Government plans to limit the number of judicial reviews have been condemned by lawyers and campaign groups. A six-week consultation on the proposals, which the justice secretary says would stop ‘weak or ill-founded’ claims clogging the courts, ended last week apparently without a single response in favour.
The reforms would cut the time limit for bringing judicial reviews from three months to six weeks, remove the right to oral renewal hearings, and raise the £60 fee to £235.
Responding to the consultation, groups including the Law Society and Bar Council highlighted the importance to the rule of law of decisions by public bodies being subject to challenge by judicial review.
Director of human rights policy at campaign group Justice, Angela Patrick, warned the changes would ‘significantly inhibit’ judicial oversight of decisions.
Opponents said that the reforms lacked detail and were based on anecdotal assertions without hard evidence. The Public Law Project added that these shortcomings rendered the consultation ‘flawed’. The proposals would make the civil justice system ‘more unfair, more inefficient and more inaccessible’, it said.
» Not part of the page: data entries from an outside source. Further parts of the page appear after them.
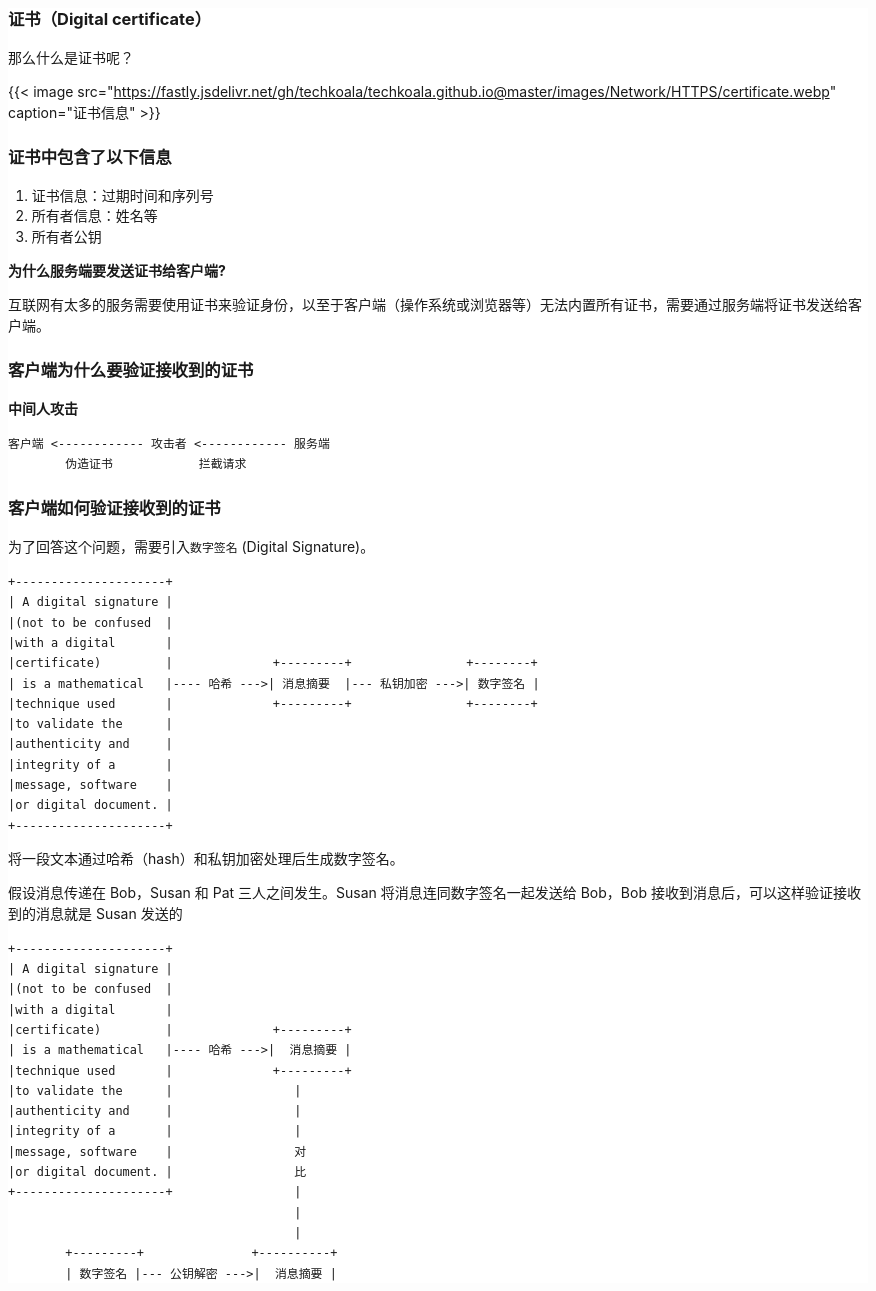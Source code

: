 ### 证书（Digital certificate）

那么什么是证书呢？

{{< image src="https://fastly.jsdelivr.net/gh/techkoala/techkoala.github.io@master/images/Network/HTTPS/certificate.webp" caption="证书信息" >}}

### 证书中包含了以下信息

1. 证书信息：过期时间和序列号
2. 所有者信息：姓名等
3. 所有者公钥

**为什么服务端要发送证书给客户端?**

互联网有太多的服务需要使用证书来验证身份，以至于客户端（操作系统或浏览器等）无法内置所有证书，需要通过服务端将证书发送给客户端。

### 客户端为什么要验证接收到的证书

**中间人攻击**

```
客户端 <------------ 攻击者 <------------ 服务端
        伪造证书            拦截请求
```

### 客户端如何验证接收到的证书

为了回答这个问题，需要引入`数字签名` (Digital Signature)。

```
+---------------------+
| A digital signature |
|(not to be confused  |
|with a digital       |
|certificate)         |              +---------+                +--------+
| is a mathematical   |---- 哈希 --->| 消息摘要  |--- 私钥加密 --->| 数字签名 |
|technique used       |              +---------+                +--------+
|to validate the      |
|authenticity and     |
|integrity of a       |
|message, software    |
|or digital document. |
+---------------------+
```

将一段文本通过哈希（hash）和私钥加密处理后生成数字签名。

假设消息传递在 Bob，Susan 和 Pat 三人之间发生。Susan 将消息连同数字签名一起发送给 Bob，Bob 接收到消息后，可以这样验证接收到的消息就是 Susan 发送的

```
+---------------------+
| A digital signature |
|(not to be confused  |
|with a digital       |
|certificate)         |              +---------+
| is a mathematical   |---- 哈希 --->|  消息摘要 |
|technique used       |              +---------+
|to validate the      |                 |
|authenticity and     |                 |
|integrity of a       |                 |
|message, software    |                 对
|or digital document. |                 比
+---------------------+                 |
                                        |
                                        |
        +---------+               +----------+
        | 数字签名 |--- 公钥解密 --->|  消息摘要 |
```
The Bar Council suggested that the changes would fuel additional satellite litigation and lead to increased work for the Court of Appeal.
The Bingham Centre for the Rule of Law added: ‘If implemented, the proposals would be likely to make the law more complicated and more uncertain, and may serve to divert more cases into the courts by limiting the time available for non-litigious resolution of disputes.’
While the bar accepted that the government should seek to reduce delays, it said the problem ‘is complex and needs a carefully thought-out solution’.
‘Tinkering with time limits and oral hearings following an absurdly short consultation is not the answer.’Chancery Lane also voiced concern about the short consultation period, particularly as it covered the Christmas and New Year holiday, warning: ‘The right to bring a judicial review to the courts is too important to be impaired by hasty reforms.’